*Required action:* Set down exactly, and only, the lines from the one with "https://projeto-corebiz-pmarsiglia.netlify.app/" to the final line of the entries, both included.

Top of Data supplied

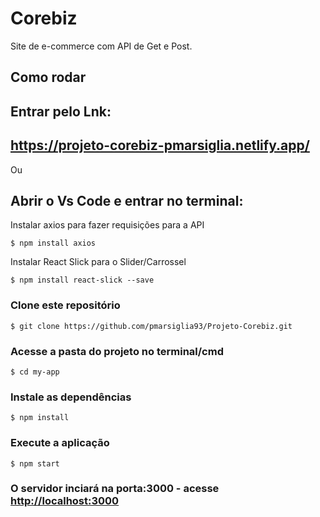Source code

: # Corebiz 
Site de e-commerce com API de Get e Post.


## Como rodar
Entrar pelo Lnk:
---
https://projeto-corebiz-pmarsiglia.netlify.app/
--

Ou

Abrir o Vs Code e entrar no terminal:
---
Instalar axios para fazer requisições para a API
```
$ npm install axios
```
Instalar React Slick para o Slider/Carrossel
```
$ npm install react-slick --save
```

### Clone este repositório
```
$ git clone https://github.com/pmarsiglia93/Projeto-Corebiz.git
```
### Acesse a pasta do projeto no terminal/cmd
```
$ cd my-app
```
### Instale as dependências
```
$ npm install
```
### Execute a aplicação
```
$ npm start
```
### O servidor inciará na porta:3000 - acesse <http://localhost:3000>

Bottom of Data supplied

*Exercise answer:*
https://projeto-corebiz-pmarsiglia.netlify.app/
--

Ou

Abrir o Vs Code e entrar no terminal:
---
Instalar axios para fazer requisições para a API
```
$ npm install axios
```
Instalar React Slick para o Slider/Carrossel
```
$ npm install react-slick --save
```

### Clone este repositório
```
$ git clone https://github.com/pmarsiglia93/Projeto-Corebiz.git
```
### Acesse a pasta do projeto no terminal/cmd
```
$ cd my-app
```
### Instale as dependências
```
$ npm install
```
### Execute a aplicação
```
$ npm start
```
### O servidor inciará na porta:3000 - acesse <http://localhost:3000>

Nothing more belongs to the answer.